• [EXERCISE OBJECTIVE]
From the data below, copy exactly the lines that lie between the one holding "the lifecycle of the scan" and the one holding "It deliberately keeps", including both, and nothing more.
BEGIN INFORMATION PROVIDED
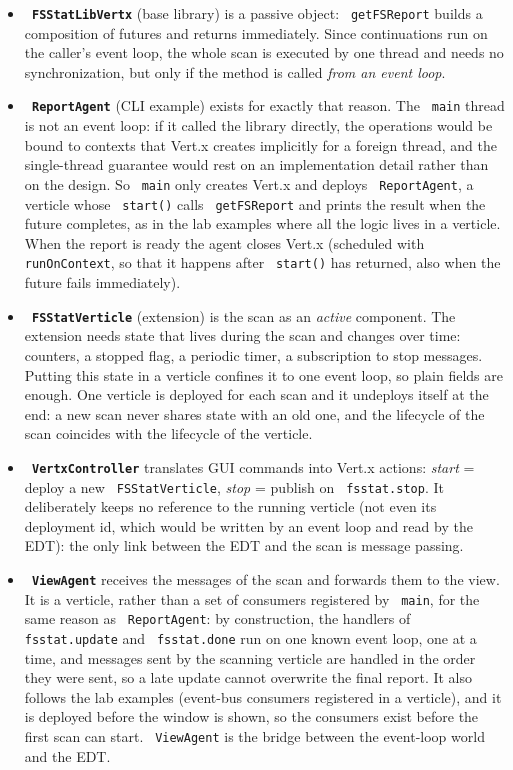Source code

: \documentclass[11pt,a4paper]{article}
\newcommand{\code}[1]{\texttt{\hyphenchar\font=-1 #1}}
\begin{document}
\begin{itemize}
  \item \textbf{\code{FSStatLibVertx}} (base library) is a passive object: \code{getFSReport} builds a
        composition of futures and returns immediately. Since continuations run on the caller's
        event loop, the whole scan is executed by one thread and needs no synchronization, but only if
        the method is called \emph{from an event loop}.
  \item \textbf{\code{ReportAgent}} (CLI example) exists for exactly that reason. The \code{main}
        thread is not an event loop: if it called the library directly, the operations would be bound
        to contexts that Vert.x creates implicitly for a foreign thread, and the single-thread
        guarantee would rest on an implementation detail rather than on the design. So \code{main}
        only creates Vert.x and deploys \code{ReportAgent}, a verticle whose \code{start()} calls
        \code{getFSReport} and prints the result when the future completes, as in the lab examples
        where all the logic lives in a verticle. When the report is ready the agent closes Vert.x
        (scheduled with \code{runOnContext}, so that it happens after \code{start()} has returned,
        also when the future fails immediately).
  \item \textbf{\code{FSStatVerticle}} (extension) is the scan as an \emph{active} component. The
        extension needs state that lives during the scan and changes over time: counters, a stopped
        flag, a periodic timer, a subscription to stop messages. Putting this state in a verticle
        confines it to one event loop, so plain fields are enough. One verticle is deployed for each
        scan and it undeploys itself at the end: a new scan never shares state with an old one, and
        the lifecycle of the scan coincides with the lifecycle of the verticle.
  \item \textbf{\code{VertxController}} translates GUI commands into Vert.x actions:
        \emph{start} = deploy a new \code{FSStatVerticle}, \emph{stop} = publish on \code{fsstat.stop}.
        It deliberately keeps no reference to the running verticle (not even its deployment id, which
        would be written by an event loop and read by the EDT): the only link between the EDT and the
        scan is message passing.
  \item \textbf{\code{ViewAgent}} receives the messages of the scan and forwards them to the view.
        It is a verticle, rather than a set of consumers registered by \code{main}, for the same
        reason as \code{ReportAgent}: by construction, the handlers of \code{fsstat.update} and
        \code{fsstat.done} run on one known event loop, one at a time, and messages sent by the
        scanning verticle are handled in the order they were sent, so a late update cannot overwrite
        the final report. It also follows the lab examples (event-bus consumers registered in a
        verticle), and it is deployed before the window is shown, so the consumers exist before the
        first scan can start. \code{ViewAgent} is the bridge between the event-loop world and the EDT.
\end{itemize}
\end{document}
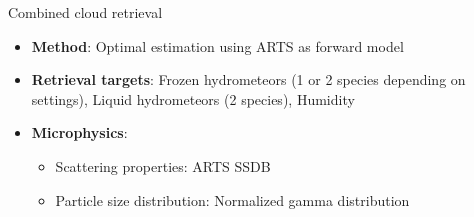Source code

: \documentclass[8pt, final,hyperref={pdfpagelabels=false}]{beamer}
\begin{document}
\begin{frame}
\begin{columns}[t]
\begin{column}{.48\linewidth}
        \vspace{-2cm}
        \begin{block}{Combined cloud retrieval}

          \begin{itemize}
          \item \textbf{Method}: Optimal estimation using ARTS  \citep{arts} as forward model
          \item \textbf{Retrieval targets}: Frozen hydrometeors (1 or 2 species
            depending on settings), Liquid hydrometeors (2 species), Humidity
          \item \textbf{Microphysics}:
           \begin{itemize}
             \item Scattering properties:  ARTS SSDB \citep{arts_ssdb}
             \item Particle size distribution: Normalized gamma distribution \citep{delanoe}

           \end{itemize}
          \end{itemize}\\[1cm]


\end{block}
\end{column}
\end{columns}
\end{frame}
\end{document}

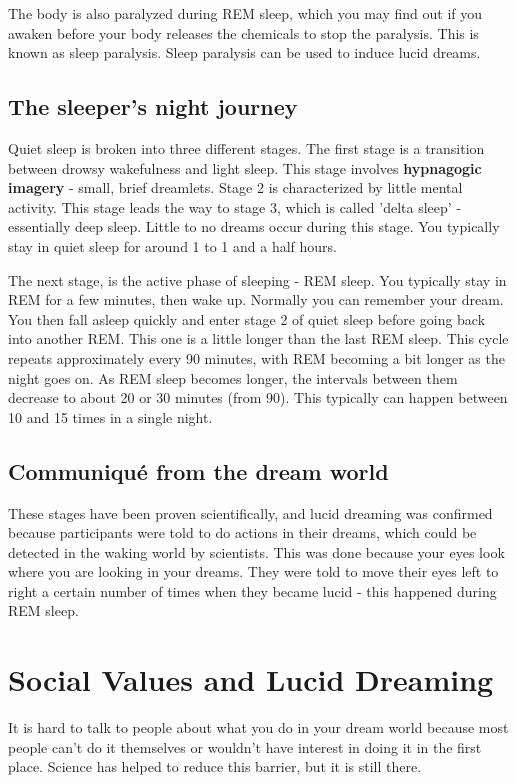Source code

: \documentclass{report}
\begin{document}
The body is also paralyzed during REM sleep, which you may find out if you awaken before your body releases the chemicals to stop the paralysis. This is known as sleep paralysis. Sleep paralysis can be used to induce lucid dreams.

\subsection{The sleeper's night journey}
Quiet sleep is broken into three different stages. The first stage is a transition between drowsy wakefulness and light sleep. This stage involves \textbf{hypnagogic imagery} - small, brief dreamlets. Stage 2 is characterized by little mental activity. This stage leads the way to stage 3, which is called 'delta sleep' - essentially deep sleep. Little to no dreams occur during this stage. You typically stay in quiet sleep for around 1 to 1 and a half hours.

The next stage, is the active phase of sleeping - REM sleep. You typically stay in REM for a few minutes, then wake up. Normally you can remember your dream. You then fall asleep quickly and enter stage 2 of quiet sleep before going back into another REM. This one is a little longer than the last REM sleep. This cycle repeats approximately every 90 minutes, with REM becoming a bit longer as the night goes on. As REM sleep becomes longer, the intervals between them decrease to about 20 or 30 minutes (from 90). This typically can happen between 10 and 15 times in a single night.

\subsection{Communiqu\'{e} from the dream world}
These stages have been proven scientifically, and lucid dreaming was confirmed because participants were told to do actions in their dreams, which could be detected in the waking world by scientists. This was done because your eyes look where you are looking in your dreams. They were told to move their eyes left to right a certain number of times when they became lucid - this happened during REM sleep.

\section{Social Values and Lucid Dreaming}
It is hard to talk to people about what you do in your dream world because most people can't do it themselves or wouldn't have interest in doing it in the first place. Science has helped to reduce this barrier, but it is still there.
\end{document}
END INFORMATION PROVIDED
• [EXERCISE ANSWER]
        the lifecycle of the scan coincides with the lifecycle of the verticle.
  \item \textbf{\code{VertxController}} translates GUI commands into Vert.x actions:
        \emph{start} = deploy a new \code{FSStatVerticle}, \emph{stop} = publish on \code{fsstat.stop}.
        It deliberately keeps no reference to the running verticle (not even its deployment id, which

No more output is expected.